Saudi king spearheaded unprecedented social and economic reforms, and vowed to alleviate poverty.
When you supply the world with a tenth of its oil, your importance cannot be exaggerated. And that’s why the attention of the world will be on the new king of Saudi Arabia for any signs of a change in policy.
King Salman takes the reigns after King Abdullah passed away on Friday morning.
With almost $800bn in reserves, Saudi Arabia has been using its financial might to maintain its grip on the oil market, allowing prices to plunge to wipe out competition, mainly in the Texas shale fields.
Will that policy continue?

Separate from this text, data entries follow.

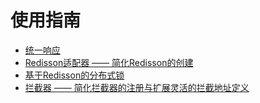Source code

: # 使用指南

- [统一响应](./document/Response.md)
- [Redisson适配器 —— 简化Redisson的创建](./document/RedissonAdapter.md)
- [基于Redisson的分布式锁](./document/RedissonLock.md)
- [拦截器 —— 简化拦截器的注册与扩展灵活的拦截地址定义](./document/Interceptor.md)
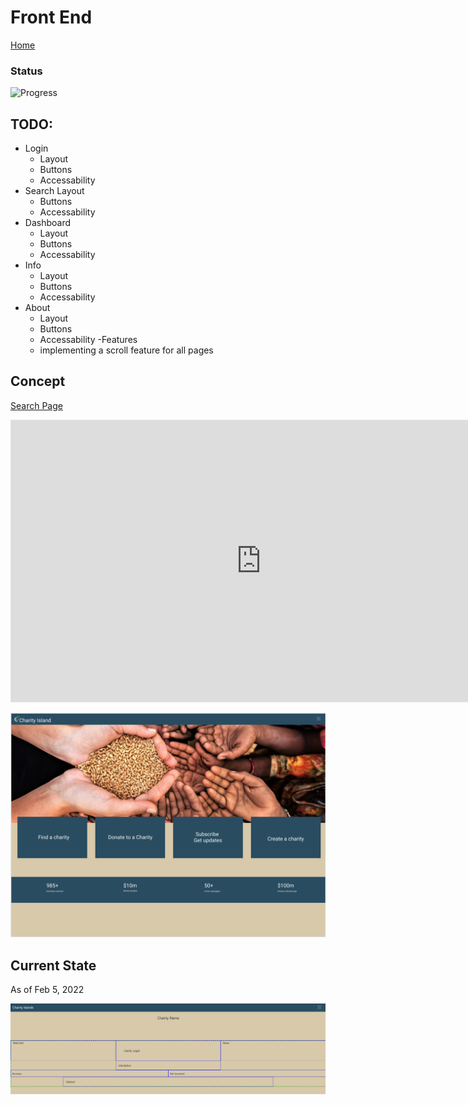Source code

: # Front End

[Home](index.md)

### Status

![Progress](https://progress-bar.dev/25/?scale=100&title=progress&width=1000&color=856A5D&suffix=%)

## TODO:

- Login
  - Layout
  - Buttons
  - Accessability
- Search
  Layout
  - Buttons
  - Accessability
- Dashboard
  - Layout
  - Buttons
  - Accessability
- Info
  - Layout
  - Buttons
  - Accessability
- About
  - Layout
  - Buttons
  - Accessability
    -Features
  - implementing a scroll feature for all pages

## Concept

[Search Page](https://www.figma.com/file/ejM9JzxSq7JNJLOYpriYkw/Charity-Islands?node-id=0%3A1)

<iframe style="border: 1px solid rgba(0, 0, 0, 0.1);" width="800" height="450" src="https://www.figma.com/embed?embed_host=share&url=https%3A%2F%2Fwww.figma.com%2Ffile%2FejM9JzxSq7JNJLOYpriYkw%2FCharity-Islands%3Fnode-id%3D0%253A1"allowfullscreen> </iframe>

![Landing Page](./misc/landing_page.png)

## Current State

As of Feb 5, 2022

![Chairty Info Page](./misc/Info_layout.PNG)
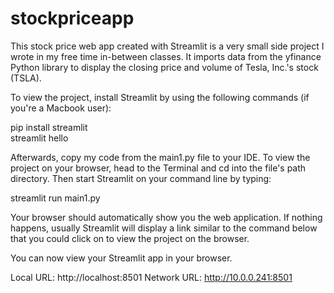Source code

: # stockpriceapp

This stock price web app created with Streamlit is a very small side project I wrote in my free time in-between classes. 
It imports data from the yfinance Python library to display the closing price and volume of Tesla, Inc.'s stock (TSLA). 

To view the project, install Streamlit by using the following commands (if you're a Macbook user): 

pip install streamlit                                                                                         
streamlit hello

Afterwards, copy my code from the main1.py file to your IDE. 
To view the project on your browser, head to the Terminal and cd into the file's path directory. Then start Streamlit on your command line by typing: 

streamlit run main1.py 

Your browser should automatically show you the web application. If nothing happens, usually Streamlit will display a link similar to the command below that you could click on to view the project on the browser. 

 You can now view your Streamlit app in your browser.

  Local URL: http://localhost:8501
  Network URL: http://10.0.0.241:8501
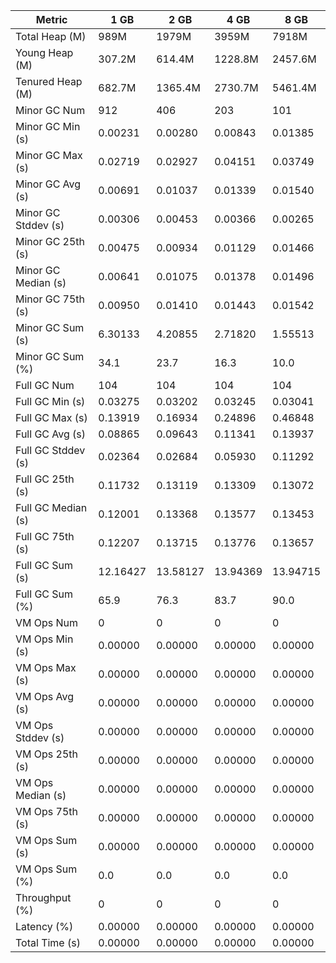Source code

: | Metric | 1 GB | 2 GB | 4 GB | 8 GB |
|------|----|----|----|----|
| Total Heap (M) | 989M | 1979M | 3959M | 7918M |
| Young Heap (M) | 307.2M | 614.4M | 1228.8M | 2457.6M |
| Tenured Heap (M) | 682.7M | 1365.4M | 2730.7M | 5461.4M |
| Minor GC Num | 912 | 406 | 203 | 101 |
| Minor GC Min (s) | 0.00231 | 0.00280 | 0.00843 | 0.01385 |
| Minor GC Max (s) | 0.02719 | 0.02927 | 0.04151 | 0.03749 |
| Minor GC Avg (s) | 0.00691 | 0.01037 | 0.01339 | 0.01540 |
| Minor GC Stddev (s) | 0.00306 | 0.00453 | 0.00366 | 0.00265 |
| Minor GC 25th (s) | 0.00475 | 0.00934 | 0.01129 | 0.01466 |
| Minor GC Median (s) | 0.00641 | 0.01075 | 0.01378 | 0.01496 |
| Minor GC 75th (s) | 0.00950 | 0.01410 | 0.01443 | 0.01542 |
| Minor GC Sum (s) | 6.30133 | 4.20855 | 2.71820 | 1.55513 |
| Minor GC Sum (%) | 34.1 | 23.7 | 16.3 | 10.0 |
| Full GC Num | 104 | 104 | 104 | 104 |
| Full GC Min (s) | 0.03275 | 0.03202 | 0.03245 | 0.03041 |
| Full GC Max (s) | 0.13919 | 0.16934 | 0.24896 | 0.46848 |
| Full GC Avg (s) | 0.08865 | 0.09643 | 0.11341 | 0.13937 |
| Full GC Stddev (s) | 0.02364 | 0.02684 | 0.05930 | 0.11292 |
| Full GC 25th (s) | 0.11732 | 0.13119 | 0.13309 | 0.13072 |
| Full GC Median (s) | 0.12001 | 0.13368 | 0.13577 | 0.13453 |
| Full GC 75th (s) | 0.12207 | 0.13715 | 0.13776 | 0.13657 |
| Full GC Sum (s) | 12.16427 | 13.58127 | 13.94369 | 13.94715 |
| Full GC Sum (%) | 65.9 | 76.3 | 83.7 | 90.0 |
| VM Ops Num | 0 | 0 | 0 | 0 |
| VM Ops Min (s) | 0.00000 | 0.00000 | 0.00000 | 0.00000 |
| VM Ops Max (s) | 0.00000 | 0.00000 | 0.00000 | 0.00000 |
| VM Ops Avg (s) | 0.00000 | 0.00000 | 0.00000 | 0.00000 |
| VM Ops Stddev (s) | 0.00000 | 0.00000 | 0.00000 | 0.00000 |
| VM Ops 25th (s) | 0.00000 | 0.00000 | 0.00000 | 0.00000 |
| VM Ops Median (s) | 0.00000 | 0.00000 | 0.00000 | 0.00000 |
| VM Ops 75th (s) | 0.00000 | 0.00000 | 0.00000 | 0.00000 |
| VM Ops Sum (s) | 0.00000 | 0.00000 | 0.00000 | 0.00000 |
| VM Ops Sum (%) | 0.0 | 0.0 | 0.0 | 0.0 |
| Throughput (%) | 0 | 0 | 0 | 0 |
| Latency (%) | 0.00000 | 0.00000 | 0.00000 | 0.00000 |
| Total Time (s) | 0.00000 | 0.00000 | 0.00000 | 0.00000 |
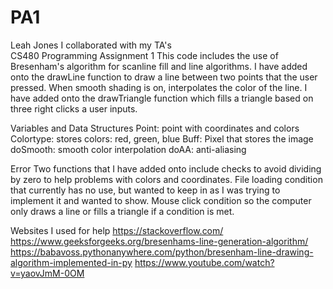 # PA1
Leah Jones 
I collaborated with my TA's  
CS480
Programming Assignment 1 
This code includes the use of Bresenham's algorithm for scanline fill and line algorithms. I have added onto the drawLine function to draw a line between two points that the user pressed. When smooth shading is on, interpolates the color of the line. I have added onto the drawTriangle function which fills a triangle based on three right clicks a user inputs. 

Variables and Data Structures 
Point: point with coordinates and colors 
Colortype: stores colors: red, green, blue 
Buff: Pixel that stores the image 
doSmooth: smooth color interpolation
doAA: anti-aliasing

Error 
Two functions that I have added onto include checks to avoid dividing by zero to help problems with colors and coordinates. File loading condition that currently has no use, but wanted to keep in as I was trying to implement it and wanted to show. Mouse click condition so the computer only draws a line or fills a triangle if a condition is met. 

Websites I used for help
https://stackoverflow.com/
https://www.geeksforgeeks.org/bresenhams-line-generation-algorithm/
https://babavoss.pythonanywhere.com/python/bresenham-line-drawing-algorithm-implemented-in-py
https://www.youtube.com/watch?v=yaovJmM-0OM
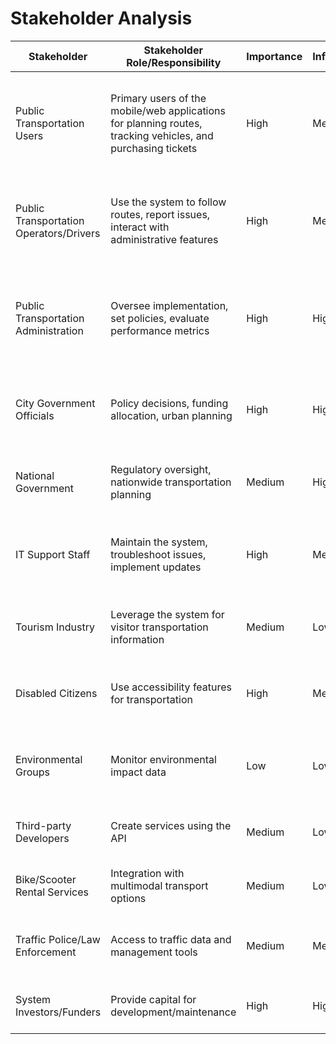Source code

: # Stakeholder Analysis

| Stakeholder | Stakeholder Role/Responsibility | Importance | Influence | Interests/Positive Impacts | Concerns |
|-------------|--------------------------------|------------|-----------|---------------------------|----------|
| Public Transportation Users | Primary users of the mobile/web applications for planning routes, tracking vehicles, and purchasing tickets | High | Medium | Easy navigation of public transport, reduced wait times, convenient ticket purchasing, reliable information | App usability, privacy concerns, accuracy of real-time data, accessibility features |
| Public Transportation Operators/Drivers | Use the system to follow routes, report issues, interact with administrative features | High | Medium | Optimized routes, better communication with management, data-driven decision making | Learning curve, increased monitoring, system reliability |
| Public Transportation Administration | Oversee implementation, set policies, evaluate performance metrics | High | High | Improved fleet management, data analytics for planning, increased ridership, operational efficiency | Implementation costs, staff training, system integration with existing infrastructure |
| City Government Officials | Policy decisions, funding allocation, urban planning | High | High | Better city mobility, reduced congestion, environmental benefits, tourism enhancement | Budget constraints, political considerations, meeting citizen expectations |
| National Government | Regulatory oversight, nationwide transportation planning | Medium | High | Standardized transportation systems, improved inter-city connectivity | Regulatory compliance, national security considerations |
| IT Support Staff | Maintain the system, troubleshoot issues, implement updates | High | Medium | Clear system architecture, reliable performance | Technical complexity, security vulnerabilities, integration challenges |
| Tourism Industry | Leverage the system for visitor transportation information | Medium | Low | Improved visitor experience, integration with tourism sites | Coverage of tourist destinations, multilingual support |
| Disabled Citizens | Use accessibility features for transportation | High | Medium | Improved mobility options, accessibility features | Ease of use, adequate accessibility features, reliable service |
| Environmental Groups | Monitor environmental impact data | Low | Low | Carbon footprint reduction, promotion of public transport | Accurate environmental metrics, actual impact on car usage reduction |
| Third-party Developers | Create services using the API | Medium | Low | Open API access, documentation, integration opportunities | API stability, documentation quality |
| Bike/Scooter Rental Services | Integration with multimodal transport options | Medium | Low | Business opportunities, integrated mobility solutions | Fair integration terms, visibility in the system |
| Traffic Police/Law Enforcement | Access to traffic data and management tools | Medium | Medium | Traffic management, incident response coordination | Data accuracy, security access, privacy concerns |
| System Investors/Funders | Provide capital for development/maintenance | High | High | Return on investment, system adoption metrics | Cost overruns, timeline delays, adoption rates |

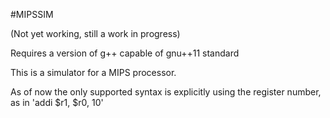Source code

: #MIPSSIM

(Not yet working, still a work in progress)

Requires a version of g++ capable of gnu++11 standard


This is a simulator for a MIPS processor. 


As of now the only supported syntax is explicitly using the register number, as in 'addi $r1, $r0, 10'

That depends on whether the new king keeps oil minister Ali Al-Naimi in place.
Under King Abdullah’s rule most problems could be wished away with money. In 2008, a $400bn stimulus package was introduced as the North Atlantic financial crisis took its toll on the world economy.
Then in 2010, a $384bn five-year development package was introduced to bring down stubbornly high unemployment. And as the Arab Spring rolled across the region another $130bn dollars was spent.
Just before King Abdullah’s death, I had an email exchange with Ghassan Chehayeb, the founder and chief investment officer of Sancta Capital, about the king’s legacy. And this is what he had to say.
– King Abdullah officially assumed the throne in 2005, but has largely been seen as the de facto ruler of Saudi Arabia since the mid-1990s. In economic terms, has his rule been good for the country?
Pursuing economic reforms while maintaining fragile social order has by far been King Abdullah’s biggest challenge since coming to power in 2005. The reality is that in the aftermath of the “Arab Spring,” economic reforms took a back seat as evidenced in the successive increases in government spending since 2011. This has predominantly been on account of the mushrooming public sector wage bill and the kingdom’s funding of various political factions across the region.
The focus of the authorities in recent years has been on the labour market where some radical initiatives aimed at increasing Saudi participation in the private sector have been implemented. These measures were successful in reducing unemployment and broadening the opportunities available to the kindgdom’s fast-growing population – more than half of whom are under 25 – but have unfortunately yielded a decline in labour productivity. To be able to see the value of these initiatives, the government must couple labour reforms with educational reforms, and in there lies one herculean task. The vested interests in the education sector have thus far resulted in very little progress on that front, and it is very difficult to see how that could change in the near term.
– Has the country been able to expand its economy beyond oil?
Genuine attempts are being made to grow and diversify the Saudi economy beyond oil. For instance, incentives were put in place to increase private sector participation yielding very positive results in the power generation and telecommunications sectors. The kingdom, at the behest of King Abdullah, acceded to the World Trade Organisation which has since markedly increased foreign direct investment.
Having said that, there are several socioeconomic and geopolitical factors pulling in opposing directions that have resulted in little material progress on the ground. The numbers speak volumes – the petroleum sector today accounts for roughly 90 percent of budget revenues, 90 percent of export earnings, and 55 percent of GDP.
– What next under the Crown Prince Salman?
Investors draw a great deal of comfort from the appointment of Prince Salman as first in line and Prince Muqrin as second in line, which definitely creates a sense of continuity in leadership for the foreseeable future, and hopefully further reforms albeit at a slow and measured pace.